A love letter to Mumbai

Kochi has always held a special place in my heart. I've wandered its beaches, explored its cafes, and savored meals at its restaurants, so that I can talk about Kochi to everyone and declare my love for it. There's a familiarity to Kochi, that feels like a warm hug.

And then came Mumbai, the city that subtly, silently won me over, a love somehow taking root within me without me even realizing it. Yes, Mumbai is not without its problems. The slums, the glaring disparities – I'm well aware of them. Despite these issues or imperfections, I find myself utterly captivated by Mumbai to the point that I find myself doubting about my feelings for Kochi.

The suburban trains, the Marine Drive, the Gothic architecture, the ever-present kaali peelis, the enchanting night life, the mystique of movie stars, the sheer multitude of events – Mumbai feels vast, taking a different shape at every corner. Each street whispers stories of the past, each building bears the weight of history.

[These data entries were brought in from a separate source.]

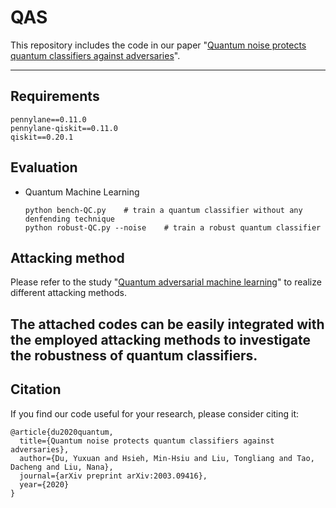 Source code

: # QAS
This repository includes the code in our paper "[Quantum noise protects quantum classifiers against adversaries](https://arxiv.org/abs/2003.09416)". 

---

## Requirements
```
pennylane==0.11.0
pennylane-qiskit==0.11.0
qiskit==0.20.1
```

## Evaluation
* Quantum Machine Learning
  ```shell
  python bench-QC.py    # train a quantum classifier without any denfending technique
  python robust-QC.py --noise    # train a robust quantum classifier
  ```

## Attacking method
Please refer to the study "[Quantum adversarial machine learning](https://journals.aps.org/prresearch/pdf/10.1103/PhysRevResearch.2.033212)" to realize different attacking methods. 

The attached codes can be easily integrated with the employed attacking methods to investigate the robustness of quantum classifiers.  
---

## Citation
If you find our code useful for your research, please consider citing it:
```
@article{du2020quantum,
  title={Quantum noise protects quantum classifiers against adversaries},
  author={Du, Yuxuan and Hsieh, Min-Hsiu and Liu, Tongliang and Tao, Dacheng and Liu, Nana},
  journal={arXiv preprint arXiv:2003.09416},
  year={2020}
}
```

My initial day in Mumbai felt like entering a labyrinth. Afraid and anxious; the city seemed overwhelming, a potential target for theft. I felt all alone in the big city. But as the days went by, the layers of Mumbai began to peel back, revealing a city that wasn't as foreboding as I initially thought.

The suburban trains, in particular, left me awestruck. If Mumbai is the heart, then the suburban network is the intricate web of vessels breathing life into every corner. In those compartments, I saw lovers deep in conversation about their shared future. I saw small children without any care moving through the crowd, professionals immersed in their work amidst the commute. And I saw others like myself, β€œoutsiders” trying to absorb it all. Mumbai's pace is relentless, yet it manages to embrace everyone within its rhythm.

No matter how quickly you walk or how packed your schedule, Mumbai refuses to be ignored. It penetrates your senses, invades your thoughts, and becomes a part of you.

Mumbai has a charm that I find difficult to put into words. I doubt whether I'll ever share this piece publicly, but consider it my personal letter to Mumbai – a tribute to its streets, its structures, its sunsets, and its routines.

To love someone is to embrace them unconditionally, to be in their presence, to accept them as they are, and to encourage introspection while gently pushing them to be a better version. Mumbai nudged me towards introspection. It made me think. Mumbai made me want to leave everything and find a life in it. Mumbai made me feel nostalgic for things, places I have never seen or been before. I hope Mumbai loves me.

As this journey comes to an end, I am sad to leave Mumbai. Mumbai remains a maze I'm still navigating, a person I’m trying to understand. I've walked some paths, had some conversations, but there's much more paths to explore and conversations to have. But right now, I feel like a part of this big place. Like I belong here, I might have a place somewhere here, that I can call home.

Yes, it is easy to get lost in this maze but I feel like I might survive after all, like I can find my way to something and just not be lost. Inspite of all its imperfections Mumbai became beautiful to me, that is when I knew I am in love with Mumbai.